EXERCISE DIRECTIONS:
Each line of the data should be duplicated precisely.

RAW DATA:
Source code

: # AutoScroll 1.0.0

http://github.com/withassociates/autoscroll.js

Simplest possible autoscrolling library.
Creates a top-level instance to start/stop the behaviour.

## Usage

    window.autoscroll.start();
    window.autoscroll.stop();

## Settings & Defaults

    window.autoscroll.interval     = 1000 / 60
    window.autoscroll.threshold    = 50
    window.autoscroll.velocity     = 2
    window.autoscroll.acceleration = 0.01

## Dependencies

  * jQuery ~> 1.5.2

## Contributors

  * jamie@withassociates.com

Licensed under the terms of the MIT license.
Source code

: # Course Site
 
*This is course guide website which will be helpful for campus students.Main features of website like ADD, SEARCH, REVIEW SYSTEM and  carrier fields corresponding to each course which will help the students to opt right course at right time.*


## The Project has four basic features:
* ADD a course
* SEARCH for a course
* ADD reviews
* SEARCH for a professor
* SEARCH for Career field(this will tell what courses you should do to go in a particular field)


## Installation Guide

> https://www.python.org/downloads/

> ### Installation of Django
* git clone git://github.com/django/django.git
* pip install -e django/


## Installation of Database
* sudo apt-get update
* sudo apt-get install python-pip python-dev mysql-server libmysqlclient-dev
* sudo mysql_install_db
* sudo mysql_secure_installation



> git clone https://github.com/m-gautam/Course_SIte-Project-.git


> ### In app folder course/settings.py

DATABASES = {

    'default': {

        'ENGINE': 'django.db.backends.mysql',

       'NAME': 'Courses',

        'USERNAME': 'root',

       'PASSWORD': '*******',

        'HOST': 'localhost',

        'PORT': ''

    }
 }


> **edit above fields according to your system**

WORKED SOLUTION:
Source code

: # AutoScroll 1.0.0

http://github.com/withassociates/autoscroll.js

Simplest possible autoscrolling library.
Creates a top-level instance to start/stop the behaviour.

## Usage

    window.autoscroll.start();
    window.autoscroll.stop();

## Settings & Defaults

    window.autoscroll.interval     = 1000 / 60
    window.autoscroll.threshold    = 50
    window.autoscroll.velocity     = 2
    window.autoscroll.acceleration = 0.01

## Dependencies

  * jQuery ~> 1.5.2

## Contributors

  * jamie@withassociates.com

Licensed under the terms of the MIT license.
Source code

: # Course Site
 
*This is course guide website which will be helpful for campus students.Main features of website like ADD, SEARCH, REVIEW SYSTEM and  carrier fields corresponding to each course which will help the students to opt right course at right time.*


## The Project has four basic features:
* ADD a course
* SEARCH for a course
* ADD reviews
* SEARCH for a professor
* SEARCH for Career field(this will tell what courses you should do to go in a particular field)


## Installation Guide

> https://www.python.org/downloads/

> ### Installation of Django
* git clone git://github.com/django/django.git
* pip install -e django/


## Installation of Database
* sudo apt-get update
* sudo apt-get install python-pip python-dev mysql-server libmysqlclient-dev
* sudo mysql_install_db
* sudo mysql_secure_installation



> git clone https://github.com/m-gautam/Course_SIte-Project-.git


> ### In app folder course/settings.py

DATABASES = {

    'default': {

        'ENGINE': 'django.db.backends.mysql',

       'NAME': 'Courses',

        'USERNAME': 'root',

       'PASSWORD': '*******',

        'HOST': 'localhost',

        'PORT': ''

    }
 }


> **edit above fields according to your system**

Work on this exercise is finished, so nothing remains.